Quel a été le point de départ de Man on High Heels ?
Le point de départ de Man on High Heels est très personnel, cela vient d'un ami à moi. Un ami de longue date. En fait dans la société coréenne, il y a des marginaux qui ne sont pas intégrés dans la société. Beaucoup de gens les considèrent pour ainsi dire comme anormaux. Ça n'est d'ailleurs pas qu'une question de sexe, cela concerne des personnes très différentes qui sont considérées comme marginales, hors de la société. Je voulais parler de la vie de ces gens-là.
Est-ce qu'il est facile de produire un film dont le personnage principal est aussi peu conforme aux standards habituels ?

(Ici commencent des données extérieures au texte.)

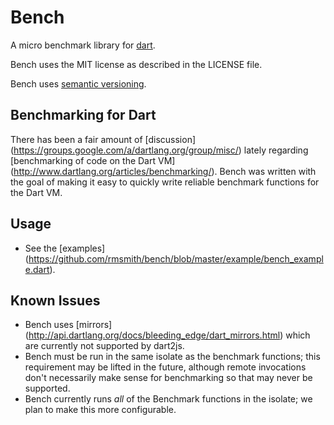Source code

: Bench
=====

A micro benchmark library for [dart](http://www.dartlang.org/).

Bench uses the MIT license as described in the LICENSE file.

Bench uses [semantic versioning](http://semver.org/).

Benchmarking for Dart
---------------------

There has been a fair amount of [discussion]
(https://groups.google.com/a/dartlang.org/group/misc/) lately regarding 
[benchmarking of code on the Dart VM]
(http://www.dartlang.org/articles/benchmarking/).  Bench was written with
the goal of making it easy to quickly write reliable benchmark functions for
the Dart VM.

Usage
-----

- See the [examples]
(https://github.com/rmsmith/bench/blob/master/example/bench_example.dart).

Known Issues
------------

- Bench uses [mirrors]
(http://api.dartlang.org/docs/bleeding_edge/dart_mirrors.html) which are 
currently not supported by dart2js.
- Bench must be run in the same isolate as the benchmark functions; this
requirement may be lifted in the future, although remote invocations don't
necessarily make sense for benchmarking so that may never be supported.
- Bench currently runs *all* of the Benchmark functions in the isolate; we plan
to make this more configurable.
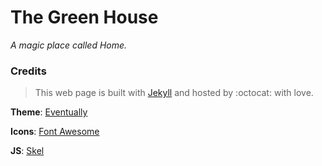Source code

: # **The Green House**

_A magic place called Home._

### **Credits**

> This web page is built with [Jekyll](https://jekyllrb.com) and hosted by :octocat: with love.

**Theme**:
[Eventually](https://html5up.net/eventually)

**Icons**:
[Font Awesome](https://fortawesome.github.com/Font-Awesome)

**JS**:
[Skel](https://skel.io)
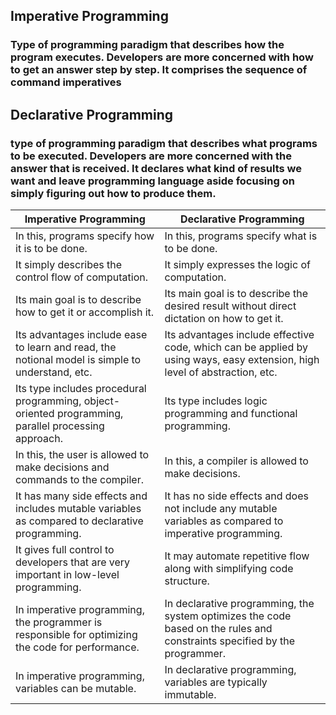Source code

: ## Imperative Programming
### Type of programming paradigm that describes how the program executes. Developers are more concerned with how to get an answer step by step. It comprises the sequence of command imperatives

## Declarative Programming
### type of programming paradigm that describes what programs to be executed. Developers are more concerned with the answer that is received. It declares what kind of results we want and leave programming language aside focusing on simply figuring out how to produce them.

Imperative Programming | Declarative Programming  
---- | ----
In this, programs specify how it is to be done.  | In this, programs specify what is to be done.  
It simply describes the control flow of computation.  | It simply expresses the logic of computation.  
Its main goal is to describe how to get it or accomplish it.  | Its main goal is to describe the desired result without direct dictation on how to get it.  
Its advantages include ease to learn and read, the notional model is simple to understand, etc.  | Its advantages include effective code, which can be applied by using ways, easy extension, high level of abstraction, etc.  
Its type includes procedural programming, object-oriented programming, parallel processing approach.  | Its type includes logic programming and functional programming.  
In this, the user is allowed to make decisions and commands to the compiler. | In this, a compiler is allowed to make decisions.  
It has many side effects and includes mutable variables as compared to declarative programming. | It has no side effects and does not include any mutable variables as compared to imperative programming.  
It gives full control to developers that are very important in low-level programming. | It may automate repetitive flow along with simplifying code structure. 
In imperative programming, the programmer is responsible for optimizing the code for performance. | In declarative programming, the system optimizes the code based on the rules and constraints specified by the programmer.
In imperative programming, variables can be mutable. | In declarative programming, variables are typically immutable.

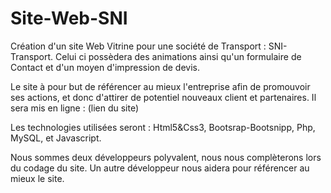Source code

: # Site-Web-SNI


Création d'un site Web Vitrine pour une société de Transport : SNI-Transport. Celui ci possèdera des animations ainsi qu'un formulaire de Contact et d'un moyen d'impression de devis.

Le site à pour but de référencer au mieux l'entreprise afin de promouvoir ses actions, et donc d'attirer de potentiel nouveaux client et partenaires. Il sera mis en ligne : (lien du site)

Les technologies utilisées seront : Html5&Css3, Bootsrap-Bootsnipp, Php, MySQL, et Javascript.

Nous sommes deux développeurs polyvalent, nous nous complèterons lors du codage du site. Un autre développeur nous aidera pour référencer au mieux le site.
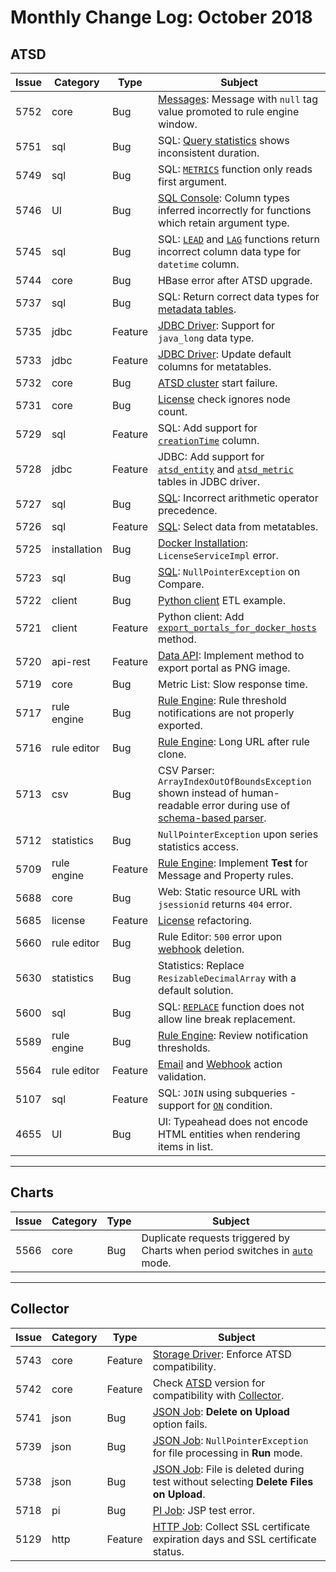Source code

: # Monthly Change Log: October 2018

## ATSD

| Issue| Category    | Type    | Subject              |
|------|-------------|---------|----------------------|
5752 | core | Bug | [Messages](https://axibase.com/docs/atsd/api/data/#messages): Message with `null` tag value promoted to rule engine window. |
5751 | sql | Bug | SQL: [Query statistics](https://axibase.com/docs/atsd/sql/query-statistics.html) shows inconsistent duration. |
5749 | sql | Bug | SQL: [`METRICS`](https://axibase.com/docs/atsd/sql/#metrics) function only reads first argument. |
5746 | UI | Bug | [SQL Console](https://axibase.com/docs/atsd/sql/sql-console.html): Column types inferred incorrectly for functions which retain argument type. |
5745 | sql | Bug | SQL: [`LEAD`](https://axibase.com/docs/atsd/sql/#lead) and [`LAG`](https://axibase.com/docs/atsd/sql/#lag) functions return incorrect column data type for `datetime` column. |
5744 | core | Bug | HBase error after ATSD upgrade. |
5737 | sql | Bug | SQL: Return correct data types for [metadata tables](https://axibase.com/docs/atsd/sql/scheduled-sql-metadata.html). |
5735 | jdbc | Feature | [JDBC Driver](https://github.com/axibase/atsd-jdbc/blob/master/README.md): Support for `java_long` data type. |
5733 | jdbc | Feature | [JDBC Driver](https://github.com/axibase/atsd-jdbc/blob/master/README.md): Update default columns for metatables. |
5732 | core | Bug | [ATSD cluster](https://axibase.com/docs/atsd/installation/hbase-cluster.html) start failure. |
5731 | core | Bug | [License](https://axibase.com/docs/atsd/licensing.html) check ignores node count. |
5729 | sql | Feature | SQL: Add support for [`creationTime`](https://axibase.com/docs/atsd/sql/#entity-columns) column. |
5728 | jdbc | Feature | JDBC: Add support for [`atsd_entity`](https://axibase.com/docs/atsd/sql/#atsd_entity-table) and [`atsd_metric`](https://axibase.com/docs/atsd/sql/#atsd_metric-table) tables in JDBC driver. |
5727 | sql | Bug | [SQL](https://axibase.com/docs/atsd/sql/): Incorrect arithmetic operator precedence. |
5726 | sql | Feature | [SQL](https://axibase.com/docs/atsd/sql/): Select data from metatables. |
5725 | installation | Bug | [Docker Installation](https://axibase.com/docs/atsd/installation/images.html): `LicenseServiceImpl` error. |
5723 | sql | Bug | [SQL](https://axibase.com/docs/atsd/sql/): `NullPointerException` on Compare. |
5722 | client | Bug | [Python client](https://github.com/axibase/atsd-api-python/blob/master/README.md) ETL example. |
5721 | client | Feature | Python client: Add [`export_portals_for_docker_hosts`](https://github.com/axibase/atsd-api-python/blob/master/README.md#reports) method. |
5720 | api-rest | Feature | [Data API](https://axibase.com/docs/atsd/api/data/): Implement method to export portal as PNG image. |
5719 | core | Bug | Metric List: Slow response time. |
5717 | rule engine | Bug | [Rule Engine](https://axibase.com/docs/atsd/rule-engine/): Rule threshold notifications are not properly exported. |
5716 | rule editor | Bug | [Rule Engine](https://axibase.com/docs/atsd/rule-engine/): Long URL after rule clone. |
5713 | csv | Bug | CSV Parser: `ArrayIndexOutOfBoundsException` shown instead of human-readable error during use of [schema-based parser](https://axibase.com/docs/atsd/parsers/csv/#schema-based-parsing). |
5712 | statistics | Bug | `NullPointerException` upon series statistics access. |
5709 | rule engine | Feature | [Rule Engine](https://axibase.com/docs/atsd/rule-engine/): Implement **Test** for Message and Property rules. |
5688 | core | Bug | Web: Static resource URL with `jsessionid` returns `404` error. |
5685 | license | Feature | [License](https://github.com/axibase/atsd/blob/master/axibase_tsd_se_license.pdf) refactoring. |
5660 | rule editor | Bug | Rule Editor: `500` error upon [webhook](https://axibase.com/docs/atsd/rule-engine/notifications/) deletion. |
5630 | statistics | Bug | Statistics: Replace `ResizableDecimalArray` with a default solution. |
5600 | sql | Bug | SQL: [`REPLACE`](https://axibase.com/docs/atsd/sql/#string-functions) function does not allow line break replacement. |
5589 | rule engine | Bug | [Rule Engine](https://axibase.com/docs/atsd/rule-engine/): Review notification thresholds. |
5564 | rule editor | Feature | [Email](https://axibase.com/docs/atsd/rule-engine/email.html) and [Webhook](https://axibase.com/docs/atsd/rule-engine/notifications/) action validation. |
5107 | sql | Feature | SQL: `JOIN` using subqueries - support for [`ON`](https://axibase.com/docs/atsd/sql/#join-syntax) condition. |
4655 | UI | Bug | UI: Typeahead does not encode HTML entities when rendering items in list. |

---

## Charts

| Issue| Category    | Type    | Subject              |
|------|-------------|---------|----------------------|
5566 | core | Bug | Duplicate requests triggered by Charts when period switches in [`auto`](https://github.com/axibase/charts/blob/master/widgets/treemap/README.md#mode) mode. |

---

## Collector

| Issue| Category    | Type    | Subject              |
|------|-------------|---------|----------------------|
5743 | core | Feature | [Storage Driver](https://axibase.com/docs/axibase-collector/atsd-server-connection.html): Enforce ATSD compatibility. |
5742 | core | Feature | Check [ATSD](https://axibase.com/docs/atsd/) version for compatibility with [Collector](https://axibase.com/docs/axibase-collector/). |
5741 | json | Bug | [JSON Job](https://axibase.com/docs/axibase-collector/jobs/json.html): **Delete on Upload** option fails. |
5739 | json | Bug | [JSON Job](https://axibase.com/docs/axibase-collector/jobs/json.html): `NullPointerException` for file processing in **Run** mode. |
5738 | json | Bug | [JSON Job](https://axibase.com/docs/axibase-collector/jobs/json.html): File is deleted during test without selecting **Delete Files on Upload**. |
5718 | pi | Bug | [PI Job](https://axibase.com/docs/axibase-collector/jobs/pi.html): JSP test error. |
5129 | http | Feature | [HTTP Job](https://axibase.com/docs/axibase-collector/jobs/http.html#http): Collect SSL certificate expiration days and SSL certificate status. |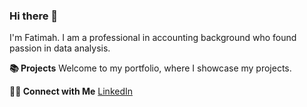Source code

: ### Hi there 👋

I'm Fatimah. I am a professional in accounting background who found passion in data analysis.

**📚 Projects**
Welcome to my portfolio, where I showcase my projects.

**👋🏻 Connect with Me**
[LinkedIn]([url](https://www.linkedin.com/in/fatimahsakinah/)https://www.linkedin.com/in/fatimahsakinah/)
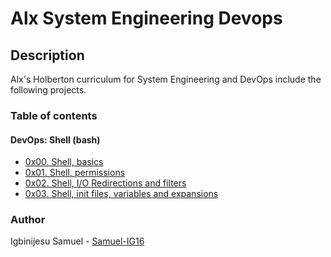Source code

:# Alx System Engineering Devops
## Description
Alx's Holberton curriculum for System Engineering and DevOps include the following projects.
### Table of contents
  #### DevOps: Shell (bash)
   * [0x00. Shell, basics](https://github.com/Samuel-IG16/alx-system_engineering-devops/tree/master/0x00-shell_basics)
   * [0x01. Shell, permissions](https://github.com/Samuel-IG16/alx-system_engineering-devops/tree/master/0x01-shell_permissions)
   * [0x02. Shell, I/O Redirections and filters](https://github.com/Samuel-IG16/alx-system_engineering-devops/tree/master/0x02-shell_redirections)
   * [0x03. Shell, init files, variables and expansions](https://github.com/Samuel-IG16/alx-system_engineering-devops/tree/master/0x03-shell_variables_expansions)
### Author
Igbinijesu Samuel - [Samuel-IG16](https://github.com/Samuel-IG16)
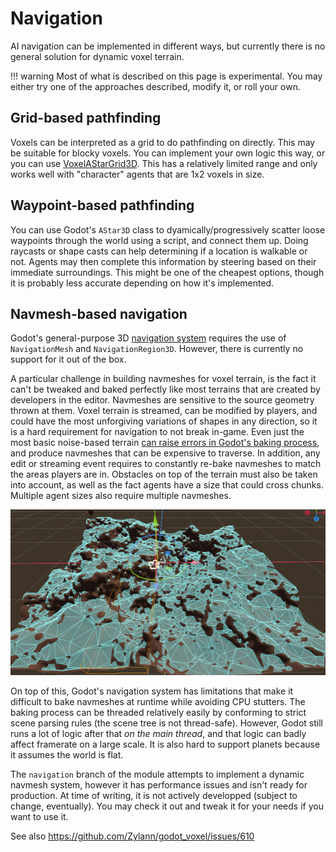Navigation
=============

AI navigation can be implemented in different ways, but currently there is no general solution for dynamic voxel terrain.

!!! warning
    Most of what is described on this page is experimental. You may either try one of the approaches described, modify it, or roll your own.


Grid-based pathfinding
-------------------------

Voxels can be interpreted as a grid to do pathfinding on directly. This may be suitable for blocky voxels.
You can implement your own logic this way, or you can use [VoxelAStarGrid3D](api/VoxelAStarGrid3D.md). This has a relatively limited range and only works well with "character" agents that are 1x2 voxels in size.


Waypoint-based pathfinding
----------------------------

You can use Godot's `AStar3D` class to dyamically/progressively scatter loose waypoints through the world using a script, and connect them up. Doing raycasts or shape casts can help determining if a location is walkable or not. Agents may then complete this information by steering based on their immediate surroundings.
This might be one of the cheapest options, though it is probably less accurate depending on how it's implemented.


Navmesh-based navigation
----------------------------

Godot's general-purpose 3D [navigation system](https://docs.godotengine.org/en/stable/tutorials/navigation/navigation_introduction_3d.html) requires the use of `NavigationMesh` and `NavigationRegion3D`. However, there is currently no support for it out of the box.

A particular challenge in building navmeshes for voxel terrain, is the fact it can't be tweaked and baked perfectly like most terrains that are created by developers in the editor. Navmeshes are sensitive to the source geometry thrown at them. Voxel terrain is streamed, can be modified by players, and could have the most unforgiving variations of shapes in any direction, so it is a hard requirement for navigation to not break in-game. Even just the most basic noise-based terrain [can raise errors in Godot's baking process](https://github.com/godotengine/godot/issues/85548#issuecomment-2021774612), and produce navmeshes that can be expensive to traverse. In addition, any edit or streaming event requires to constantly re-bake navmeshes to match the areas players are in. Obstacles on top of the terrain must also be taken into account, as well as the fact agents have a size that could cross chunks. Multiple agent sizes also require multiple navmeshes.

![Screenshot of blobby smooth voxel terrain on top of which a complex navmesh has been generated](images/navmesh_bumpy_noise_terrain.webp)

On top of this, Godot's navigation system has limitations that make it difficult to bake navmeshes at runtime while avoiding CPU stutters. The baking process can be threaded relatively easily by conforming to strict scene parsing rules (the scene tree is not thread-safe). However, Godot still runs a lot of logic after that *on the main thread*, and that logic can badly affect framerate on a large scale.
It is also hard to support planets because it assumes the world is flat.

The `navigation` branch of the module attempts to implement a dynamic navmesh system, however it has performance issues and isn't ready for production.
At time of writing, it is not actively developped (subject to change, eventually). You may check it out and tweak it for your needs if you want to use it.

See also https://github.com/Zylann/godot_voxel/issues/610
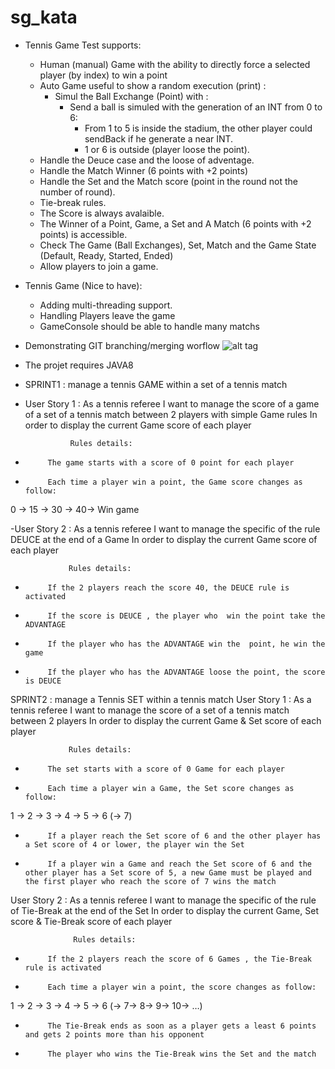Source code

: # sg_kata
- Tennis Game Test supports:
    - Human (manual) Game with the ability to directly force a selected player (by index) to win a point
    - Auto Game useful to show a random execution (print) :
        - Simul the Ball Exchange (Point) with :
            - Send a ball is simuled with the generation of an INT from 0 to 6:
                - From 1 to 5 is inside the stadium, the other player could sendBack if he generate a near INT.
                - 1 or 6 is outside (player loose the point).
    - Handle the Deuce case and the loose of adventage.
    - Handle the Match Winner (6 points with +2 points)
    - Handle the Set and the Match score (point in the round not the number of round).
    - Tie-break rules.
    - The Score is always avalaible.    
    - The Winner of a Point, Game, a Set and A Match (6 points with +2 points) is accessible.
    - Check The Game (Ball Exchanges), Set, Match and the Game State (Default, Ready, Started, Ended)
    - Allow players to join a game.    
- Tennis Game (Nice to have):
    - Adding multi-threading support.
    - Handling Players leave the game
    - GameConsole should be able to handle many matchs    

- Demonstrating GIT branching/merging worflow 
![alt tag](http://img4.hostingpics.net/pics/741144gitworkflow.jpg)

- The projet requires JAVA8

- SPRINT1 : manage a tennis GAME within a set of a tennis match
- User Story 1 :
                As a tennis referee
I want to manage the score of a game of a set of a tennis match between 2 players with simple Game rules
In order to display the current Game score of each player
 
                Rules details:
-          The game starts with a score of 0 point for each player
-          Each time a player win a point, the Game score changes as follow:
0 -> 15 -> 30 -> 40-> Win game
 
-User Story 2 :
                 As a tennis referee
 I want to manage the specific of the rule DEUCE at the end of a Game
 In order to display the current Game score of each player
  
                 Rules details:
 -          If the 2 players reach the score 40, the DEUCE rule is activated
 -          If the score is DEUCE , the player who  win the point take the ADVANTAGE
 -          If the player who has the ADVANTAGE win the  point, he win the game
 -          If the player who has the ADVANTAGE loose the point, the score is DEUCE
 
 SPRINT2 : manage a Tennis SET within a tennis match
 User Story 1 :
                 As a tennis referee
 I want to manage the score of a set of a tennis match between 2 players
 In order to display the current Game & Set score of each player
  
                 Rules details:
 -          The set starts with a score of 0 Game for each player
 -          Each time a player win a Game, the Set score changes as follow:
 1 -> 2 -> 3 -> 4 -> 5 -> 6 (-> 7)
 -          If a player reach the Set score of 6 and the other player has a Set score of 4 or lower, the player win the Set
 -          If a player win a Game and reach the Set score of 6 and the other player has a Set score of 5, a new Game must be played and the first player who reach the score of 7 wins the match
  
  User Story 2 :
                  As a tennis referee
  I want to manage the specific of the rule of Tie-Break at the end of the Set
  In order to display the current Game, Set score & Tie-Break score of each player
   
                  Rules details:
  -          If the 2 players reach the score of 6 Games , the Tie-Break rule is activated
  -          Each time a player win a point, the score changes as follow:
  1 -> 2 -> 3 -> 4 -> 5 -> 6 (-> 7-> 8-> 9-> 10-> …)
  -          The Tie-Break ends as soon as a player gets a least 6 points and gets 2 points more than his opponent
  -          The player who wins the Tie-Break wins the Set and the match

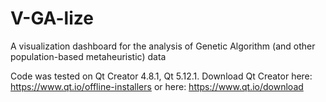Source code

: # V-GA-lize
A visualization dashboard for the analysis of Genetic Algorithm (and other population-based metaheuristic) data

Code was tested on Qt Creator 4.8.1, Qt 5.12.1.
Download Qt Creator here: https://www.qt.io/offline-installers
or here: https://www.qt.io/download
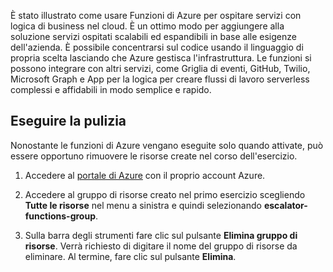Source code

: È stato illustrato come usare Funzioni di Azure per ospitare servizi con logica di business nel cloud. È un ottimo modo per aggiungere alla soluzione servizi ospitati scalabili ed espandibili in base alle esigenze dell'azienda. È possibile concentrarsi sul codice usando il linguaggio di propria scelta lasciando che Azure gestisca l'infrastruttura. Le funzioni si possono integrare con altri servizi, come Griglia di eventi, GitHub, Twilio, Microsoft Graph e App per la logica per creare flussi di lavoro serverless complessi e affidabili in modo semplice e rapido.

## <a name="clean-up"></a>Eseguire la pulizia
<!---TODO: Update for sandbox?--->

Nonostante le funzioni di Azure vengano eseguite solo quando attivate, può essere opportuno rimuovere le risorse create nel corso dell'esercizio.

1. Accedere al [portale di Azure](https://portal.azure.com?azure-portal=true) con il proprio account Azure.

1. Accedere al gruppo di risorse creato nel primo esercizio scegliendo **Tutte le risorse** nel menu a sinistra e quindi selezionando **escalator-functions-group**.

1. Sulla barra degli strumenti fare clic sul pulsante **Elimina gruppo di risorse**. Verrà richiesto di digitare il nome del gruppo di risorse da eliminare. Al termine, fare clic sul pulsante **Elimina**.
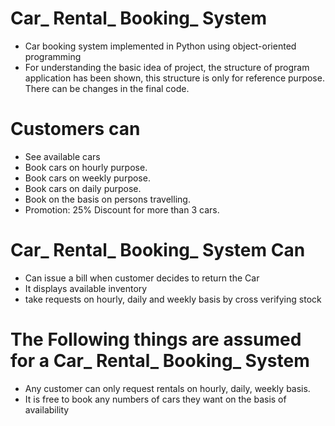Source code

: # Car_ Rental_ Booking_ System

*	Car booking system implemented in Python using object-oriented programming
*	For understanding the basic idea of project, the structure of program application has been shown, this structure is only for reference purpose. There can be changes in the final code.

# Customers can
* See available cars
*	Book cars on hourly purpose.
*	Book cars on weekly purpose.
*	Book cars on daily purpose.
*	Book on the basis on persons travelling.
*	Promotion: 25% Discount for more than 3 cars.

# Car_ Rental_ Booking_ System Can
*	Can issue a bill when customer decides to return the Car
*	It displays available inventory
*	take requests on hourly, daily and weekly basis by cross verifying stock

# The Following things are assumed for a Car_ Rental_ Booking_ System
* Any customer can only request rentals on hourly, daily, weekly basis.
* It is free to book any numbers of cars they want on the basis of availability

Ça n'était pas facile de trouver des financements, on a eu des difficultés effectivement. Mon producteur m'a ensuite confié que s'il était fort possible que ce projet ne marche pas, qu'il ne soit pas rentable, on pouvait malgré tout faire un bon film. D'ailleurs il n'a pas tellement marché en Corée. Mais après l'avoir terminé, on était content du résultat et heureux de l'avoir fait.
Au-delà de l'accueil commercial, le film et son sujet ont-ils suscité des réactions ?
Il y a eu plus ou moins de rejets. La société coréenne n'a pas encore intégré ce type de question, de sujet. Le film n'est pas si commercial.
Le film mélange le pur mélodrame et le thriller brutal. Comment avez-vous trouvé cet équilibre lors de l'écriture du scénario ?
A vrai dire même avec du recul je n'ai pas l'impression d'avoir totalement trouvé cet équilibre ! (rires) Le film est peut-être difficile d'accès pour des spectateurs qui n'ont pas l'habitude d'un tel sujet. Donc il fallait faire preuve d'un certain savoir-faire. Après, s'il a dérangé, je me dis que c'est peut-être parce que je n'ai pas été à la hauteur.
Comment avez-vous abordé le travail formel sur Man on High Heels avec votre directeur de la photographie, Lee Sung-Je (collaborateur de Na Hong-Jin sur les thrillers The Chaser et The Murderer, ndlr) ?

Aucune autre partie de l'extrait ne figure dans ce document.